Ever since he had awoken, Yugi had been different somehow. She had sensed something when she had been inside him, a faint wash from his mind that hinted at something dark and unspeakably ugly. She could not guess what it was, only that it lay deep and hidden, and unconsciousness had loosened it from where it was fettered. She watched him, and wondered.

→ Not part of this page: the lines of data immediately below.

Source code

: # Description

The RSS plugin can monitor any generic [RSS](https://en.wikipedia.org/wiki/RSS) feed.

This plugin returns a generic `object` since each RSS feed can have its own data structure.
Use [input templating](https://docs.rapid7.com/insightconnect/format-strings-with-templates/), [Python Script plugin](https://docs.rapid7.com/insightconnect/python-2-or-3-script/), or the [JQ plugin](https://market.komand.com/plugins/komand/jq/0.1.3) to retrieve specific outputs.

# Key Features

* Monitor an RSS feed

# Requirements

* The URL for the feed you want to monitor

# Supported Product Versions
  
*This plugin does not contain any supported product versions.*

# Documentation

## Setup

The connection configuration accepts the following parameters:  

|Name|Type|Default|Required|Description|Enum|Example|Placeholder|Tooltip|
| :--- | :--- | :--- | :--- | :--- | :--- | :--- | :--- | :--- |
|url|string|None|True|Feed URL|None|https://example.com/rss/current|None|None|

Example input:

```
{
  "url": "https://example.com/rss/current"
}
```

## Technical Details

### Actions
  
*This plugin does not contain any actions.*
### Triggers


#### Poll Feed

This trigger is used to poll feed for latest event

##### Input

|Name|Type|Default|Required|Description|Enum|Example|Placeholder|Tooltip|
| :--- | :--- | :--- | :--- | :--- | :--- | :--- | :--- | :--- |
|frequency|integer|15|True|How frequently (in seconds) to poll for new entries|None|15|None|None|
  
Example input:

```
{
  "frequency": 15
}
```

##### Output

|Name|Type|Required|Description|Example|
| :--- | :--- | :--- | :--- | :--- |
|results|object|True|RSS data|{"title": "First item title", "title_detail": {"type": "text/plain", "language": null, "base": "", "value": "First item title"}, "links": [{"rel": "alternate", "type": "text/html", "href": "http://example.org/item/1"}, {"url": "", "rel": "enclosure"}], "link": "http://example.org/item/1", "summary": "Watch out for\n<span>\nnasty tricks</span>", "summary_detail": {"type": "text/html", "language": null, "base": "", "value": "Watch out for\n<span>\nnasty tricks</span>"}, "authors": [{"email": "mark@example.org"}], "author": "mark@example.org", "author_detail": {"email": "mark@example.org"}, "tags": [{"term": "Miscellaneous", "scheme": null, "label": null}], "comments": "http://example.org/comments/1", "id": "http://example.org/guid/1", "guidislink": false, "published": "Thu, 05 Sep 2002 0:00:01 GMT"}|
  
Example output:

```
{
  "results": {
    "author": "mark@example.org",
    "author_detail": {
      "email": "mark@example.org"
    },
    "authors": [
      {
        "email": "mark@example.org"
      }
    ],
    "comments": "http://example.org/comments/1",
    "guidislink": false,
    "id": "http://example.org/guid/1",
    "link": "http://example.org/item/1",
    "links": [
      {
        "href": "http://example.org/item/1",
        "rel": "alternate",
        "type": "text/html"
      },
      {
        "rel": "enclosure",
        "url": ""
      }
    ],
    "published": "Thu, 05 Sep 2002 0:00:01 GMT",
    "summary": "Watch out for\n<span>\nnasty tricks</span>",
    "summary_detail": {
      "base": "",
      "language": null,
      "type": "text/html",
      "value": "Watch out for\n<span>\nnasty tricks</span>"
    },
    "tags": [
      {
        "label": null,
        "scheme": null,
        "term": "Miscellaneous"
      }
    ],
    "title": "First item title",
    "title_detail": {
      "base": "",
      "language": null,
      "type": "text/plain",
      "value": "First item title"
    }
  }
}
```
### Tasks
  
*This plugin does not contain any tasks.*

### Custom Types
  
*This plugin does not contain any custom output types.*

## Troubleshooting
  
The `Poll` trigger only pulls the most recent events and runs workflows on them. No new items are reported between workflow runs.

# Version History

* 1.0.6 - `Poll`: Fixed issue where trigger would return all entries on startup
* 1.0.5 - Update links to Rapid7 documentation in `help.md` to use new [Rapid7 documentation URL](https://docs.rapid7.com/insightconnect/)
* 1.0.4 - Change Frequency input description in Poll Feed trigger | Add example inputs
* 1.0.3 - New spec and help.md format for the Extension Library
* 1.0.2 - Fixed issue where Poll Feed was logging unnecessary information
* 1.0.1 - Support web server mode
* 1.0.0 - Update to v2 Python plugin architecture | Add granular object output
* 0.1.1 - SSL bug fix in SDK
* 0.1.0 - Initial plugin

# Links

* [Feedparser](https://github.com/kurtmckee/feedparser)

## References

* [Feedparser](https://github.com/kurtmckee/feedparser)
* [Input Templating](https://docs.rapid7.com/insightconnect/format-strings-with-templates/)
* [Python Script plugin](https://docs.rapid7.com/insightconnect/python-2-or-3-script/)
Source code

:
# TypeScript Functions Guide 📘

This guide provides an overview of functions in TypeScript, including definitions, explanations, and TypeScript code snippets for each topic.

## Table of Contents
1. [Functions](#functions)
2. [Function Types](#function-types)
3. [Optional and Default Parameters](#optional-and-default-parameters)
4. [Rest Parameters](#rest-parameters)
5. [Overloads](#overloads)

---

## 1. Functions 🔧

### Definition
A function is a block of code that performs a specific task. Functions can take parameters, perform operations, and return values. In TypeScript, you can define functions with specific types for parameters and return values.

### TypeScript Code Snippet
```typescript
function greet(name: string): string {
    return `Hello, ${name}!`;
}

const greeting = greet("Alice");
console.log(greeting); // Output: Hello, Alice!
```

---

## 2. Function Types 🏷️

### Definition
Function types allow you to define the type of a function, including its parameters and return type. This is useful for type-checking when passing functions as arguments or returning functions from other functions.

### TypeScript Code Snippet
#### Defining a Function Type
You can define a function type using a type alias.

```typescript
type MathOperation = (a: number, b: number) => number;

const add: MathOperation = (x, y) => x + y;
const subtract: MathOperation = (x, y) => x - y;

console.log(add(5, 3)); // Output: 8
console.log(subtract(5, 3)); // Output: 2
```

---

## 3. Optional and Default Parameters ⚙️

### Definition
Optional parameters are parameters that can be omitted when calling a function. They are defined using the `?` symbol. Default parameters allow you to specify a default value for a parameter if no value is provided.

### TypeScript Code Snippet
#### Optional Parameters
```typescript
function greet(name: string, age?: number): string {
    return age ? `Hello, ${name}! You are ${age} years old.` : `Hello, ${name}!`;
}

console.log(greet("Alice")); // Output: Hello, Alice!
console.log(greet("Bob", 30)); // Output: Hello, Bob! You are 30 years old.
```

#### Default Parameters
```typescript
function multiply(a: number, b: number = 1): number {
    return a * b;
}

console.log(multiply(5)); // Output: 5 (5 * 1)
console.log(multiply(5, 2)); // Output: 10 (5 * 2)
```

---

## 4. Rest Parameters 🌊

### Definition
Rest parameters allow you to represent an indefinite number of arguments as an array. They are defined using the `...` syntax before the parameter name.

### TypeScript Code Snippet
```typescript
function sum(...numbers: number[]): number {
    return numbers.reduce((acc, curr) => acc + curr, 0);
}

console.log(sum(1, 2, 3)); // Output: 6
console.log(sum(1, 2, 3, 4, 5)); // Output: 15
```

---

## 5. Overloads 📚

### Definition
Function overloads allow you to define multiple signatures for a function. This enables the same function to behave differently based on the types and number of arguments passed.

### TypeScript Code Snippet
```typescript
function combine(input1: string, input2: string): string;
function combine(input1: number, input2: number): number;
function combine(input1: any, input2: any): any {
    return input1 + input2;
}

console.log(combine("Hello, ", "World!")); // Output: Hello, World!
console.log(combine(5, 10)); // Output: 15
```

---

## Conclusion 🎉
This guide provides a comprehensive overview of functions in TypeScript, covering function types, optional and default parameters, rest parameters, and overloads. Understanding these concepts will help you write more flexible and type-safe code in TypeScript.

Yugi tried not to notice, but he could feel her eyes on his back. His brush with the demons had sobered him, that much was certain. The proximity of death had reminded him of a previous life, before he had joined the Libera Dramach. Days of blood and blade and mayhem. He began to play with the dirty sash wrapped around his forehead; a totem of those times, times that he wanted desperately to forget but never could.
He pushed the thoughts away as the travellers got to their feet and made ready to breach the Weavers’ barrier. The immediacy of the situation focused him. Their trip across the Fault had not been an easy one, but it would get worse from here on in.